First, how is the Obama administration so detached from the real problems facing the economy that the GSEs won't even hit its radar screen until 2011? Today, Freddie just announced yet another multi-billion dollar quarterly loss, this time $6.5 billion. The GSEs may not have been the only cause of the financial crisis, but they were certainly a central cause. That's part of the reason why I've argued that these institutions should just be wound down. House Financial Services Chairman Barney Frank (D-MA) also wants them abolished.

Yet, today Geithner also implied that the administration has no intention of winding down the entities. The Wall Street Journal reports him saying:

"It's very important that we make it clear to investors around the world that we will make sure...that those two important government-sponsored enterprises can continue the role they need to play," Mr. Geithner said.

In other words, they're not going anywhere. The administration will just make them work better. Good luck with that. Whenever you've got organizations with the kind of deep inside-Washington connections that Fannie and Freddie have, they're beyond reform.

I'm in the middle of reading former Treasury Secretary Hank Paulson's book about the financial crisis, "On The Brink," where he makes clear that the only way the Bush administration managed to take the GSEs under government control and fire their management was by a very secretive, difficult process that included a lot of regulator arm twisting. Once Paulson realized the problem they posed, he essentially used his signature brute force to make it happen. But he's gone now. And if the GSEs get their way, then it will be back to business as usual before long.

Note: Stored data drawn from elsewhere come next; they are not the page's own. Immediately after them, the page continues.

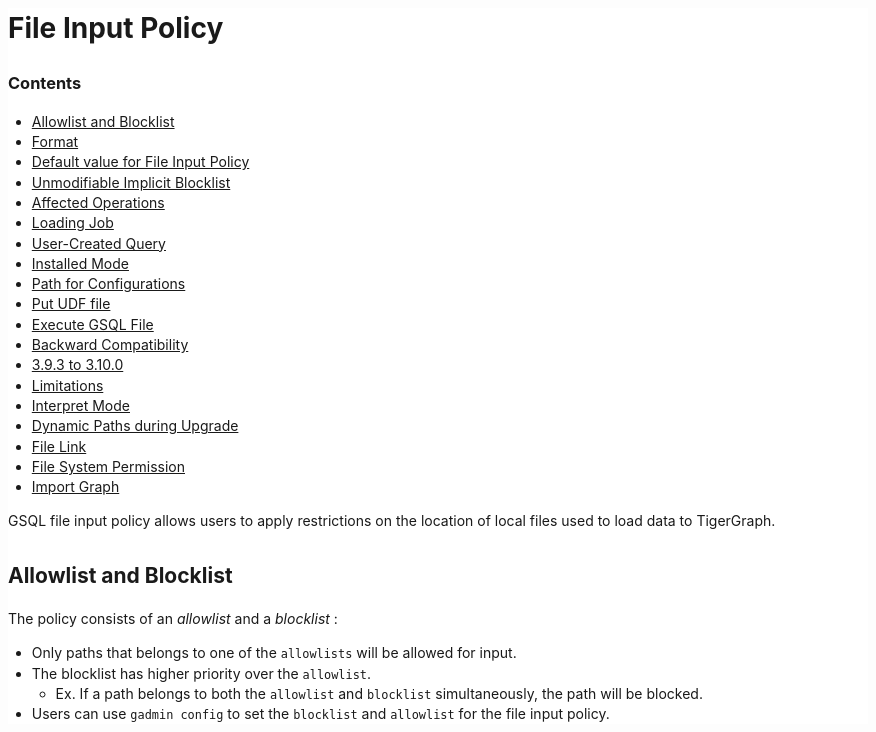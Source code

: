 
# File Input Policy
### Contents
  * [Allowlist and Blocklist](https://docs.tigergraph.com/tigergraph-server/3.11/security/gsql-file-input-policy#_allowlist_and_blocklist)
  * [Format](https://docs.tigergraph.com/tigergraph-server/3.11/security/gsql-file-input-policy#_format)
  * [Default value for File Input Policy](https://docs.tigergraph.com/tigergraph-server/3.11/security/gsql-file-input-policy#_default_value_for_file_input_policy)
  * [Unmodifiable Implicit Blocklist](https://docs.tigergraph.com/tigergraph-server/3.11/security/gsql-file-input-policy#_unmodifiable_implicit_blocklist)
  * [Affected Operations](https://docs.tigergraph.com/tigergraph-server/3.11/security/gsql-file-input-policy#_affected_operations)
  * [Loading Job](https://docs.tigergraph.com/tigergraph-server/3.11/security/gsql-file-input-policy#_loading_job)
  * [User-Created Query](https://docs.tigergraph.com/tigergraph-server/3.11/security/gsql-file-input-policy#_user_created_query)
  * [Installed Mode](https://docs.tigergraph.com/tigergraph-server/3.11/security/gsql-file-input-policy#_installed_mode)
  * [Path for Configurations](https://docs.tigergraph.com/tigergraph-server/3.11/security/gsql-file-input-policy#_path_for_configurations)
  * [Put UDF file](https://docs.tigergraph.com/tigergraph-server/3.11/security/gsql-file-input-policy#_put_udf_file)
  * [Execute GSQL File](https://docs.tigergraph.com/tigergraph-server/3.11/security/gsql-file-input-policy#_execute_gsql_file)
  * [Backward Compatibility](https://docs.tigergraph.com/tigergraph-server/3.11/security/gsql-file-input-policy#_backward_compatibility)
  * [3.9.3 to 3.10.0](https://docs.tigergraph.com/tigergraph-server/3.11/security/gsql-file-input-policy#_3_9_3_to_3_10_0)
  * [Limitations](https://docs.tigergraph.com/tigergraph-server/3.11/security/gsql-file-input-policy#_limitations)
  * [Interpret Mode](https://docs.tigergraph.com/tigergraph-server/3.11/security/gsql-file-input-policy#_interpret_mode)
  * [Dynamic Paths during Upgrade](https://docs.tigergraph.com/tigergraph-server/3.11/security/gsql-file-input-policy#_dynamic_paths_during_upgrade)
  * [File Link](https://docs.tigergraph.com/tigergraph-server/3.11/security/gsql-file-input-policy#_file_link)
  * [File System Permission](https://docs.tigergraph.com/tigergraph-server/3.11/security/gsql-file-input-policy#_file_system_permission)
  * [Import Graph](https://docs.tigergraph.com/tigergraph-server/3.11/security/gsql-file-input-policy#_import_graph)


GSQL file input policy allows users to apply restrictions on the location of local files used to load data to TigerGraph.
## [](https://docs.tigergraph.com/tigergraph-server/3.11/security/gsql-file-input-policy#_allowlist_and_blocklist)Allowlist and Blocklist
The policy consists of an _allowlist_ and a _blocklist_ :
  * Only paths that belongs to one of the `allowlists` will be allowed for input.
  * The blocklist has higher priority over the `allowlist`.
    * Ex. If a path belongs to both the `allowlist` and `blocklist` simultaneously, the path will be blocked.
  * Users can use `gadmin config` to set the `blocklist` and `allowlist` for the file input policy.
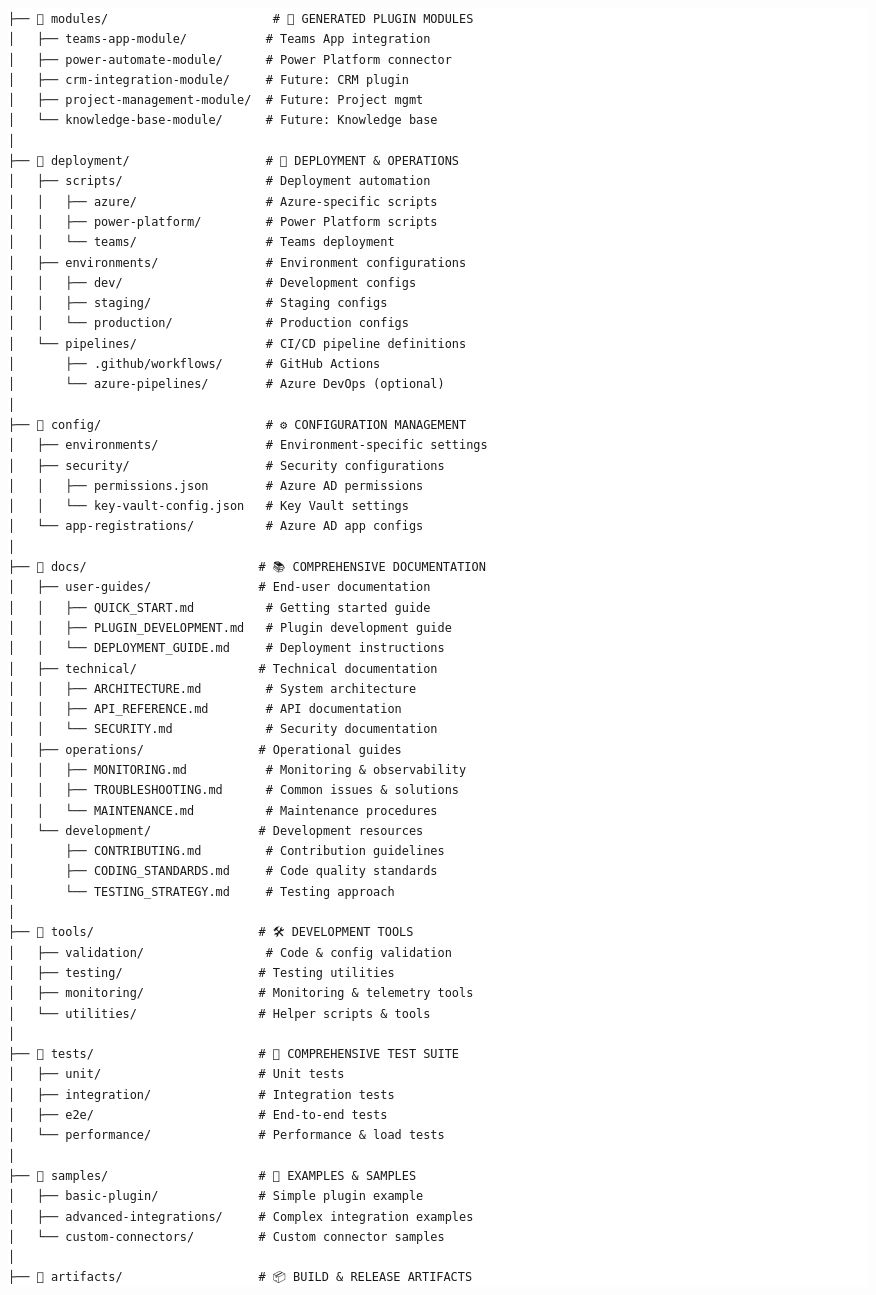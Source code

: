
 ```
├── 📁 modules/                       # 🔌 GENERATED PLUGIN MODULES
│   ├── teams-app-module/           # Teams App integration
│   ├── power-automate-module/      # Power Platform connector
│   ├── crm-integration-module/     # Future: CRM plugin
│   ├── project-management-module/  # Future: Project mgmt
│   └── knowledge-base-module/      # Future: Knowledge base
│
├── 📁 deployment/                   # 🚀 DEPLOYMENT & OPERATIONS
│   ├── scripts/                    # Deployment automation
│   │   ├── azure/                  # Azure-specific scripts
│   │   ├── power-platform/         # Power Platform scripts
│   │   └── teams/                  # Teams deployment
│   ├── environments/               # Environment configurations
│   │   ├── dev/                    # Development configs
│   │   ├── staging/                # Staging configs
│   │   └── production/             # Production configs
│   └── pipelines/                  # CI/CD pipeline definitions
│       ├── .github/workflows/      # GitHub Actions
│       └── azure-pipelines/        # Azure DevOps (optional)
│
├── 📁 config/                       # ⚙️ CONFIGURATION MANAGEMENT
│   ├── environments/               # Environment-specific settings
│   ├── security/                   # Security configurations
│   │   ├── permissions.json        # Azure AD permissions
│   │   └── key-vault-config.json   # Key Vault settings
│   └── app-registrations/          # Azure AD app configs
│
├── 📁 docs/                        # 📚 COMPREHENSIVE DOCUMENTATION
│   ├── user-guides/               # End-user documentation
│   │   ├── QUICK_START.md          # Getting started guide
│   │   ├── PLUGIN_DEVELOPMENT.md   # Plugin development guide
│   │   └── DEPLOYMENT_GUIDE.md     # Deployment instructions
│   ├── technical/                 # Technical documentation
│   │   ├── ARCHITECTURE.md         # System architecture
│   │   ├── API_REFERENCE.md        # API documentation
│   │   └── SECURITY.md             # Security documentation
│   ├── operations/                # Operational guides
│   │   ├── MONITORING.md           # Monitoring & observability
│   │   ├── TROUBLESHOOTING.md      # Common issues & solutions
│   │   └── MAINTENANCE.md          # Maintenance procedures
│   └── development/               # Development resources
│       ├── CONTRIBUTING.md         # Contribution guidelines
│       ├── CODING_STANDARDS.md     # Code quality standards
│       └── TESTING_STRATEGY.md     # Testing approach
│
├── 📁 tools/                       # 🛠️ DEVELOPMENT TOOLS
│   ├── validation/                 # Code & config validation
│   ├── testing/                   # Testing utilities
│   ├── monitoring/                # Monitoring & telemetry tools
│   └── utilities/                 # Helper scripts & tools
│
├── 📁 tests/                       # 🧪 COMPREHENSIVE TEST SUITE
│   ├── unit/                      # Unit tests
│   ├── integration/               # Integration tests
│   ├── e2e/                       # End-to-end tests
│   └── performance/               # Performance & load tests
│
├── 📁 samples/                     # 📖 EXAMPLES & SAMPLES
│   ├── basic-plugin/              # Simple plugin example
│   ├── advanced-integrations/     # Complex integration examples
│   └── custom-connectors/         # Custom connector samples
│
├── 📁 artifacts/                   # 📦 BUILD & RELEASE ARTIFACTS
```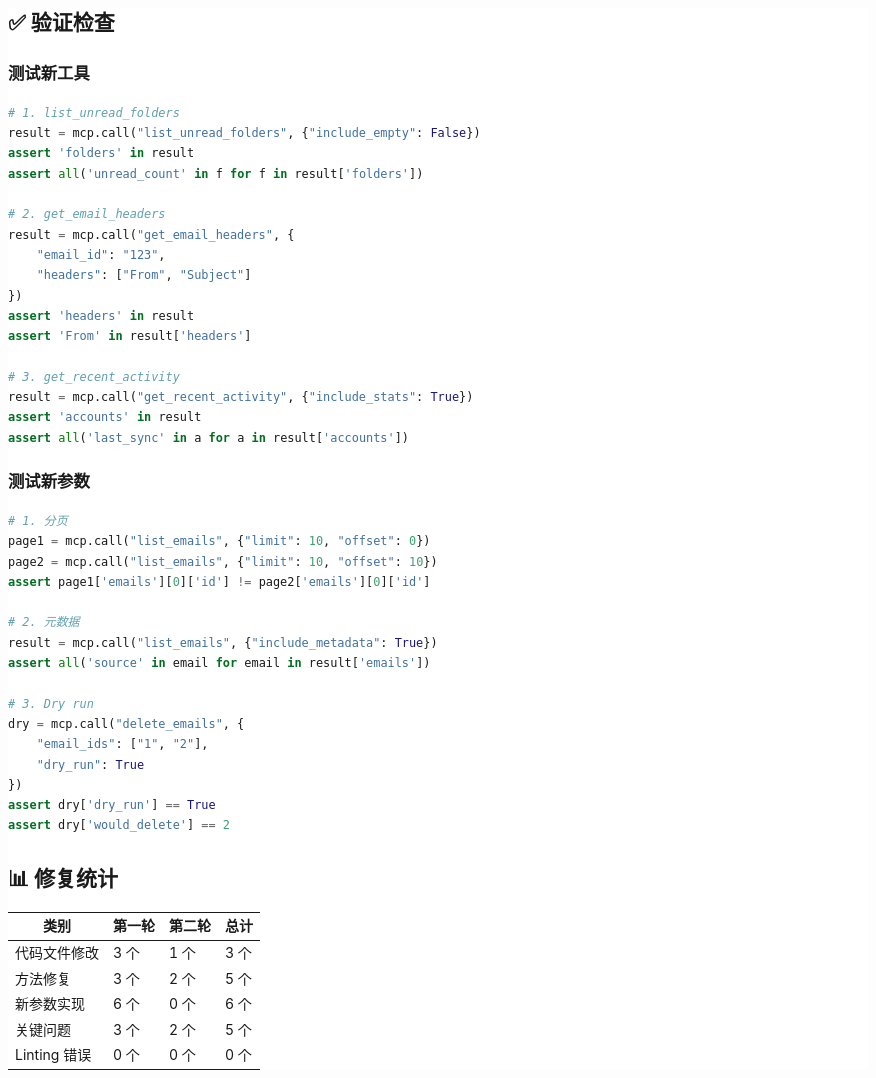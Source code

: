 ## ✅ 验证检查

### 测试新工具

```python
# 1. list_unread_folders
result = mcp.call("list_unread_folders", {"include_empty": False})
assert 'folders' in result
assert all('unread_count' in f for f in result['folders'])

# 2. get_email_headers
result = mcp.call("get_email_headers", {
    "email_id": "123",
    "headers": ["From", "Subject"]
})
assert 'headers' in result
assert 'From' in result['headers']

# 3. get_recent_activity
result = mcp.call("get_recent_activity", {"include_stats": True})
assert 'accounts' in result
assert all('last_sync' in a for a in result['accounts'])
```

### 测试新参数

```python
# 1. 分页
page1 = mcp.call("list_emails", {"limit": 10, "offset": 0})
page2 = mcp.call("list_emails", {"limit": 10, "offset": 10})
assert page1['emails'][0]['id'] != page2['emails'][0]['id']

# 2. 元数据
result = mcp.call("list_emails", {"include_metadata": True})
assert all('source' in email for email in result['emails'])

# 3. Dry run
dry = mcp.call("delete_emails", {
    "email_ids": ["1", "2"],
    "dry_run": True
})
assert dry['dry_run'] == True
assert dry['would_delete'] == 2
```

## 📊 修复统计

| 类别 | 第一轮 | 第二轮 | 总计 |
|------|--------|--------|------|
| 代码文件修改 | 3 个 | 1 个 | 3 个 |
| 方法修复 | 3 个 | 2 个 | 5 个 |
| 新参数实现 | 6 个 | 0 个 | 6 个 |
| 关键问题 | 3 个 | 2 个 | 5 个 |
| Linting 错误 | 0 个 | 0 个 | 0 个 |

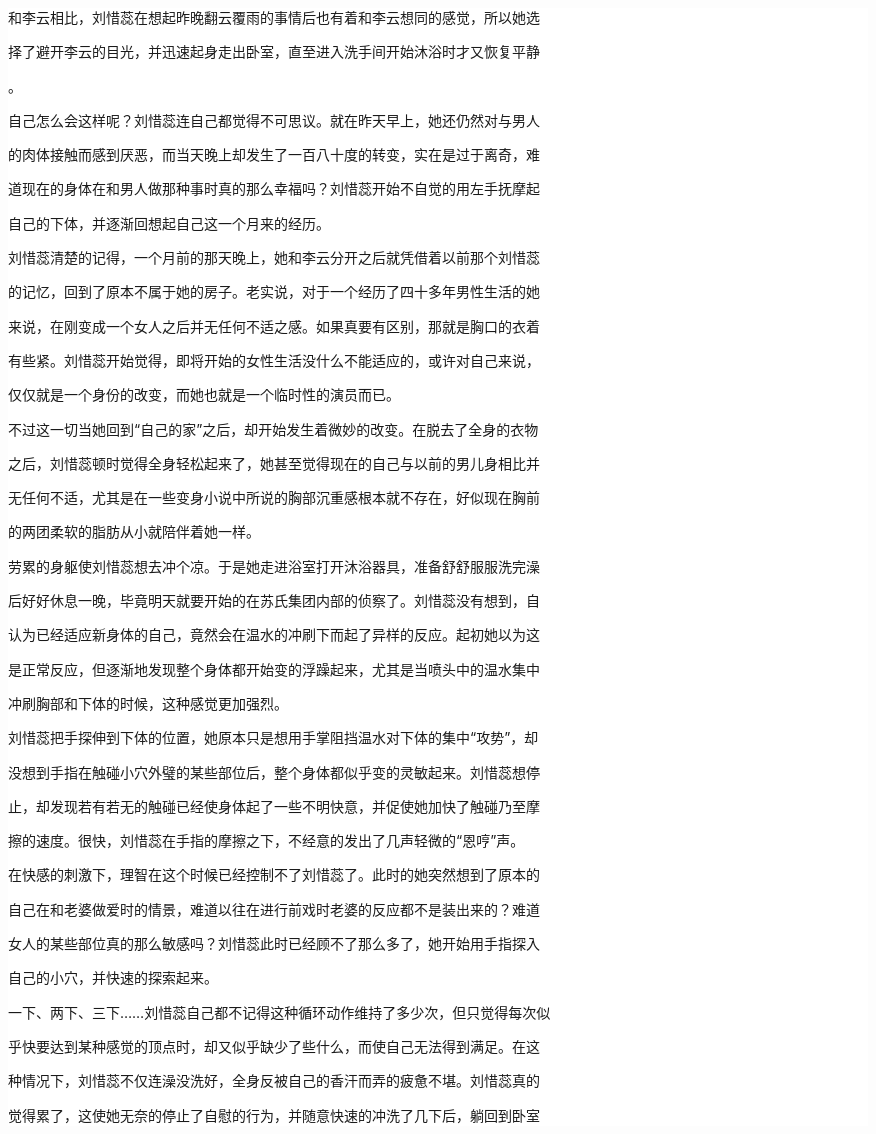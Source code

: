 和李云相比，刘惜蕊在想起昨晚翻云覆雨的事情后也有着和李云想同的感觉，所以她选

择了避开李云的目光，并迅速起身走出卧室，直至进入洗手间开始沐浴时才又恢复平静

。

自己怎么会这样呢？刘惜蕊连自己都觉得不可思议。就在昨天早上，她还仍然对与男人

的肉体接触而感到厌恶，而当天晚上却发生了一百八十度的转变，实在是过于离奇，难

道现在的身体在和男人做那种事时真的那么幸福吗？刘惜蕊开始不自觉的用左手抚摩起

自己的下体，并逐渐回想起自己这一个月来的经历。

刘惜蕊清楚的记得，一个月前的那天晚上，她和李云分开之后就凭借着以前那个刘惜蕊

的记忆，回到了原本不属于她的房子。老实说，对于一个经历了四十多年男性生活的她

来说，在刚变成一个女人之后并无任何不适之感。如果真要有区别，那就是胸口的衣着

有些紧。刘惜蕊开始觉得，即将开始的女性生活没什么不能适应的，或许对自己来说，

仅仅就是一个身份的改变，而她也就是一个临时性的演员而已。

不过这一切当她回到“自己的家”之后，却开始发生着微妙的改变。在脱去了全身的衣物

之后，刘惜蕊顿时觉得全身轻松起来了，她甚至觉得现在的自己与以前的男儿身相比并

无任何不适，尤其是在一些变身小说中所说的胸部沉重感根本就不存在，好似现在胸前

的两团柔软的脂肪从小就陪伴着她一样。

劳累的身躯使刘惜蕊想去冲个凉。于是她走进浴室打开沐浴器具，准备舒舒服服洗完澡

后好好休息一晚，毕竟明天就要开始的在苏氏集团内部的侦察了。刘惜蕊没有想到，自

认为已经适应新身体的自己，竟然会在温水的冲刷下而起了异样的反应。起初她以为这

是正常反应，但逐渐地发现整个身体都开始变的浮躁起来，尤其是当喷头中的温水集中

冲刷胸部和下体的时候，这种感觉更加强烈。

刘惜蕊把手探伸到下体的位置，她原本只是想用手掌阻挡温水对下体的集中“攻势”，却

没想到手指在触碰小穴外璧的某些部位后，整个身体都似乎变的灵敏起来。刘惜蕊想停

止，却发现若有若无的触碰已经使身体起了一些不明快意，并促使她加快了触碰乃至摩

擦的速度。很快，刘惜蕊在手指的摩擦之下，不经意的发出了几声轻微的“恩哼”声。

在快感的刺激下，理智在这个时候已经控制不了刘惜蕊了。此时的她突然想到了原本的

自己在和老婆做爱时的情景，难道以往在进行前戏时老婆的反应都不是装出来的？难道

女人的某些部位真的那么敏感吗？刘惜蕊此时已经顾不了那么多了，她开始用手指探入

自己的小穴，并快速的探索起来。

一下、两下、三下……刘惜蕊自己都不记得这种循环动作维持了多少次，但只觉得每次似

乎快要达到某种感觉的顶点时，却又似乎缺少了些什么，而使自己无法得到满足。在这

种情况下，刘惜蕊不仅连澡没洗好，全身反被自己的香汗而弄的疲惫不堪。刘惜蕊真的

觉得累了，这使她无奈的停止了自慰的行为，并随意快速的冲洗了几下后，躺回到卧室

In fact, I'll make a bold prediction right now: we won't get meaningful reform for Fannie and Freddie during President Obama's first term. If the administration is waiting until 2011 to reveal its plans, that means it doesn't intend for them to matter. Republicans will likely have a majority in the House by then and more power in the Senate. 2011-2012 will be a time of profound gridlock. And when it comes to Fannie and Freddie, Republicans are generally pretty outspoken in their criticism of the firms. I find it highly unlikely that their ideas for reform will match up with the Obama administration's plans. That translates to nothing -- or nothing meaningful -- getting done.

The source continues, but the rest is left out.